→ **GOAL OF THE EXERCISE**
Exclude images, then output the remaining data verbatim.

→ **Rendered images with source text**
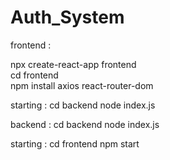 # Auth_System

frontend :


npx create-react-app frontend \
cd frontend \
npm install axios react-router-dom

starting :
cd backend
node index.js



backend :
cd backend
node index.js

starting :
cd frontend
npm start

→ **EXERCISE OUTPUT**
 # Auth_System

frontend :


npx create-react-app frontend \
cd frontend \
npm install axios react-router-dom

starting :
cd backend
node index.js



backend :
cd backend
node index.js

starting :
cd frontend
npm start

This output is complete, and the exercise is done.